EXERCISE DESCRIPTION →
The entries follow. Copy every line in which "will" appears.

GIVEN RECORDS →
╭──

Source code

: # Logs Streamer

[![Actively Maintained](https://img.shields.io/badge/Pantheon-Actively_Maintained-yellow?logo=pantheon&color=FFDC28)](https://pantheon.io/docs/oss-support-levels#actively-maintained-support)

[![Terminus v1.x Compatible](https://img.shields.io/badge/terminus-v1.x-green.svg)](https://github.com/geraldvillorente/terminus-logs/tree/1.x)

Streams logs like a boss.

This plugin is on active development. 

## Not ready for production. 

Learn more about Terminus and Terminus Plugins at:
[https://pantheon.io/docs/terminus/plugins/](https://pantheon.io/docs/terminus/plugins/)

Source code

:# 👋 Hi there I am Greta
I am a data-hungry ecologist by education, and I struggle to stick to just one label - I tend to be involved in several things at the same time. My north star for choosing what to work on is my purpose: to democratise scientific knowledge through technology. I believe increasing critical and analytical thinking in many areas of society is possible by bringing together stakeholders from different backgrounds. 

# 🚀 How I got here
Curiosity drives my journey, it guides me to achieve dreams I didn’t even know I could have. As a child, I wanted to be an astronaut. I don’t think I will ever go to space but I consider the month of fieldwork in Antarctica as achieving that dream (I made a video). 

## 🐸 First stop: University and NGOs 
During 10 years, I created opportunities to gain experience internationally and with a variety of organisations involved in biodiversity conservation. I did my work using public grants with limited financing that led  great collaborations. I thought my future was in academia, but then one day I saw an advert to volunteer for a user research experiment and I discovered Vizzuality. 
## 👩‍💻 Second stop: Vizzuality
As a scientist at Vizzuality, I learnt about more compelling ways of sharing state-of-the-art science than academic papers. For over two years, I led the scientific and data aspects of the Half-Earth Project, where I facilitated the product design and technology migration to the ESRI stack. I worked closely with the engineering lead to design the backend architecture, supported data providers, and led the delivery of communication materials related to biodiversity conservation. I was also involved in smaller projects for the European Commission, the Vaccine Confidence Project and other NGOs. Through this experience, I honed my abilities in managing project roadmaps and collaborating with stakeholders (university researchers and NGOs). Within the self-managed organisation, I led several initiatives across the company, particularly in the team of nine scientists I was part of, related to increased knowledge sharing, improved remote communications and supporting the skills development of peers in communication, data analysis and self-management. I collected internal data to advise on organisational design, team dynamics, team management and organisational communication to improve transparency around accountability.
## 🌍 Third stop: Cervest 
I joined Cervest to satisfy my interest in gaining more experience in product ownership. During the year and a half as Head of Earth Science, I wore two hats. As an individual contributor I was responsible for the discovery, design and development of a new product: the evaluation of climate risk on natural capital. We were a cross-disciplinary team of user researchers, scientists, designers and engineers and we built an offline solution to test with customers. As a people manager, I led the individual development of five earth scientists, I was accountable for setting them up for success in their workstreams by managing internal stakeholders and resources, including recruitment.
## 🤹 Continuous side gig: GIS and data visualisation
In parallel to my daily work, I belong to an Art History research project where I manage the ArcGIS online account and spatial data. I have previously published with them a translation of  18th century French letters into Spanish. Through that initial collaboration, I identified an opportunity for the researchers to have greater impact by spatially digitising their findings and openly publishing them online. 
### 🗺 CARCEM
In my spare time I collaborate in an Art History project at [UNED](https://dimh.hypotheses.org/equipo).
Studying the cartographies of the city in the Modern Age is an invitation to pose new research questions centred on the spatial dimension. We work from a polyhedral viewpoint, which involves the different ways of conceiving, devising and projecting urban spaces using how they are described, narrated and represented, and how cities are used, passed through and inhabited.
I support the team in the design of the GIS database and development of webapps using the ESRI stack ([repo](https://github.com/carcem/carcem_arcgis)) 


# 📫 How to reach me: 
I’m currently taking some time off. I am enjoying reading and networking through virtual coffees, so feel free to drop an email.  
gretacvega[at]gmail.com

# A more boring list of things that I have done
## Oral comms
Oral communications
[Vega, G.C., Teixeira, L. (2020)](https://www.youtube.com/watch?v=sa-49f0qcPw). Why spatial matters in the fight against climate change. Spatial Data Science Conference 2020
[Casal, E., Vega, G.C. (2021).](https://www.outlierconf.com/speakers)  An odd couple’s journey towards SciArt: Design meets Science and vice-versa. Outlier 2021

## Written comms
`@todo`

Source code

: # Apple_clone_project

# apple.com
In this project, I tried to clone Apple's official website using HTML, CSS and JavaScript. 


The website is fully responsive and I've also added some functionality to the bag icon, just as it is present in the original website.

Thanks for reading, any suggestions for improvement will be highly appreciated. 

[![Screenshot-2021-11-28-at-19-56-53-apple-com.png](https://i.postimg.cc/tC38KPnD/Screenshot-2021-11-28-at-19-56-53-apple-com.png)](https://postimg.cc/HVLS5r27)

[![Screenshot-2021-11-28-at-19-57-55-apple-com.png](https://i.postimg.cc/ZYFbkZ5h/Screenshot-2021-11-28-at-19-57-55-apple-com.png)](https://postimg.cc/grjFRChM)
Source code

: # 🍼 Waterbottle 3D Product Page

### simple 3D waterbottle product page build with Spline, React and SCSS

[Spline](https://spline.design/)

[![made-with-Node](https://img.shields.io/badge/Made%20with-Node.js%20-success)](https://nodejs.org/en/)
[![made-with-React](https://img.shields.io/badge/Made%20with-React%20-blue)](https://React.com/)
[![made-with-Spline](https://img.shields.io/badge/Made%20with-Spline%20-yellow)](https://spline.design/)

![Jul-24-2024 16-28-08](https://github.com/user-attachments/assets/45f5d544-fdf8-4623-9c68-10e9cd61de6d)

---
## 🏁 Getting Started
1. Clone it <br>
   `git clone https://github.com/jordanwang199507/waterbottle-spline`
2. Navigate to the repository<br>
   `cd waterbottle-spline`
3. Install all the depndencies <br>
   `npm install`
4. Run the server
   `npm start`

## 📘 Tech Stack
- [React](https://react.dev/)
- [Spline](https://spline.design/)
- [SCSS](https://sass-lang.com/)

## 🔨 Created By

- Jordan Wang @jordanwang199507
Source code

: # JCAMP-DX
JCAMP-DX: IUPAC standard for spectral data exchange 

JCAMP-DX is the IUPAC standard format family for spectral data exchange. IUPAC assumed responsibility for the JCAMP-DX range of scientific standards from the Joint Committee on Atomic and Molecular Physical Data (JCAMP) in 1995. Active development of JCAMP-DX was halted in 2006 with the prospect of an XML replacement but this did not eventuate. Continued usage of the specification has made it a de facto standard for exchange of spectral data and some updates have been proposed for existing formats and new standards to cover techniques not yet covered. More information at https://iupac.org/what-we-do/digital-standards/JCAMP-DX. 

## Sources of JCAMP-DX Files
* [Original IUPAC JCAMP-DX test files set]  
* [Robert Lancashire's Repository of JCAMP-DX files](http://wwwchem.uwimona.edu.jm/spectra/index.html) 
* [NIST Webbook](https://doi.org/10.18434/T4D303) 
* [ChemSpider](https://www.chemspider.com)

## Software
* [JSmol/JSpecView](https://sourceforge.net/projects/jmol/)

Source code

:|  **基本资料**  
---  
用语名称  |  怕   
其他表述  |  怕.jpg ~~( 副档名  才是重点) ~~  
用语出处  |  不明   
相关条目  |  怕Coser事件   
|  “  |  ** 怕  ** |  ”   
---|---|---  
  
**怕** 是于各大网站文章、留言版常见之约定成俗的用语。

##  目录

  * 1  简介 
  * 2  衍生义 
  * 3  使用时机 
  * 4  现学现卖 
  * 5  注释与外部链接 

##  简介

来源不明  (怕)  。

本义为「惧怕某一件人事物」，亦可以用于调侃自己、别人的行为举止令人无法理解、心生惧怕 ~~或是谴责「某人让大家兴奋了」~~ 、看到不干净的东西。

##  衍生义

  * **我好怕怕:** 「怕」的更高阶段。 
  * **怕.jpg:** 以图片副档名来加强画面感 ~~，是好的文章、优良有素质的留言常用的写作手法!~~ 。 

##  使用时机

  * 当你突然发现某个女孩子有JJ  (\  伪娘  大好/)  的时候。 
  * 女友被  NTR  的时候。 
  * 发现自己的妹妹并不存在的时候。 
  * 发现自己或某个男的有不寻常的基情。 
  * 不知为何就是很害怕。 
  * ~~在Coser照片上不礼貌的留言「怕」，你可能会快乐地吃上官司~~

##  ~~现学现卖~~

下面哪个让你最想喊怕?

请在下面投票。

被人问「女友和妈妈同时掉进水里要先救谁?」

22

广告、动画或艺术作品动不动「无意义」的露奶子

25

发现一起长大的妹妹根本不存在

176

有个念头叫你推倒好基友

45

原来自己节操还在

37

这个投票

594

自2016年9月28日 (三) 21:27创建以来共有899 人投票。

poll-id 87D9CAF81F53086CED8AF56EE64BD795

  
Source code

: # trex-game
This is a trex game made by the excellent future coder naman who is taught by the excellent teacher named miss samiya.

╰──

EXPECTED ANSWER →
Curiosity drives my journey, it guides me to achieve dreams I didn’t even know I could have. As a child, I wanted to be an astronaut. I don’t think I will ever go to space but I consider the month of fieldwork in Antarctica as achieving that dream (I made a video). 
Thanks for reading, any suggestions for improvement will be highly appreciated. 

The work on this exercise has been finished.